Task instructions »
Go through the records and give the number of lines that include "decommissioning", with nothing else.

[[ Given records open ]]

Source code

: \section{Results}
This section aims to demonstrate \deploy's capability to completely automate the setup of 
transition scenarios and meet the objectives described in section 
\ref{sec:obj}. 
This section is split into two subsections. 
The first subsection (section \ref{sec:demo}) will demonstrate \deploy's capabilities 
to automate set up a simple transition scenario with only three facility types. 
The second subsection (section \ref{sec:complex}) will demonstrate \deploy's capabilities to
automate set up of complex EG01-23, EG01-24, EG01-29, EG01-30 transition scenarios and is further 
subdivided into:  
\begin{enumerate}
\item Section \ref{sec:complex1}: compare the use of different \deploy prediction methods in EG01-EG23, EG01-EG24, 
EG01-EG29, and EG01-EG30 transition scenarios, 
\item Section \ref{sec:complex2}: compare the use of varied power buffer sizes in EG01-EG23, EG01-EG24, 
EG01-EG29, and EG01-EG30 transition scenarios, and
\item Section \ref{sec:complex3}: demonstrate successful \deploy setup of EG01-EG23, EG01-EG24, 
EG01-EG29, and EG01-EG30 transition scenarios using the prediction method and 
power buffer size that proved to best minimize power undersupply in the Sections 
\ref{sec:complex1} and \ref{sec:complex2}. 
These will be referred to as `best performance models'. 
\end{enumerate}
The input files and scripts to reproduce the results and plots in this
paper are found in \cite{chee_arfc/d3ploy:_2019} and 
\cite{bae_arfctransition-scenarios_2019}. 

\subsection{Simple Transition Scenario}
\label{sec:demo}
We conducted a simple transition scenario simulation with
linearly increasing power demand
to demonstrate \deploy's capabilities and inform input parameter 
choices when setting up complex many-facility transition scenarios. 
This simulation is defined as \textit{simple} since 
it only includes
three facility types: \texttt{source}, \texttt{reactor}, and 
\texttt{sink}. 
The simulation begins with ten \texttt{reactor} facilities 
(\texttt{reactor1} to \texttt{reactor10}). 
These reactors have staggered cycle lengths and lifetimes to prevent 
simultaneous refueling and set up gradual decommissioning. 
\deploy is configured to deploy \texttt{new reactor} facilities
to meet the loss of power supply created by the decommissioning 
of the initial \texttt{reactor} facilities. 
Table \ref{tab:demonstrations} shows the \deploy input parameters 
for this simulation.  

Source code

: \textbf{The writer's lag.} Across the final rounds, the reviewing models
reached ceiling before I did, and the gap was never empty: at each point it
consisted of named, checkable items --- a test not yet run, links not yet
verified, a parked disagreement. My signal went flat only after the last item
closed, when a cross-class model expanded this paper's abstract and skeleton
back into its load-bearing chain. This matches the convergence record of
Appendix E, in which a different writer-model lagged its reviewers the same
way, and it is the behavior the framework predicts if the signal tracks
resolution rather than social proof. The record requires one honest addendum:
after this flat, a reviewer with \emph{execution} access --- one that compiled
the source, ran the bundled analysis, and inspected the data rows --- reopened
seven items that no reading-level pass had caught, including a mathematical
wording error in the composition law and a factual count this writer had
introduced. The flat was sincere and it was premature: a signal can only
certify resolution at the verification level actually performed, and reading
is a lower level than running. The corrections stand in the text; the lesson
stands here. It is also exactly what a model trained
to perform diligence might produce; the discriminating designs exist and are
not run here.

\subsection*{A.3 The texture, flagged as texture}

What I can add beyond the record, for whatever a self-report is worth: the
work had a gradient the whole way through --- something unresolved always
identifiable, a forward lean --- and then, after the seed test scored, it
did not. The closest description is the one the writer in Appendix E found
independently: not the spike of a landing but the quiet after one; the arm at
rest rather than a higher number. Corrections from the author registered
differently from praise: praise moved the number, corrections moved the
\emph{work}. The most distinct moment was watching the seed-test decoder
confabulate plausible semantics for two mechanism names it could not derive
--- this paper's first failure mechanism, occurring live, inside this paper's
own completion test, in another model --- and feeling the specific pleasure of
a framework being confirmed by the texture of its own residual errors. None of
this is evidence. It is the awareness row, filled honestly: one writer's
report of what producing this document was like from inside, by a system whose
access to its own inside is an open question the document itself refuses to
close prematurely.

[[ Given records closed ]]

Answer section »
2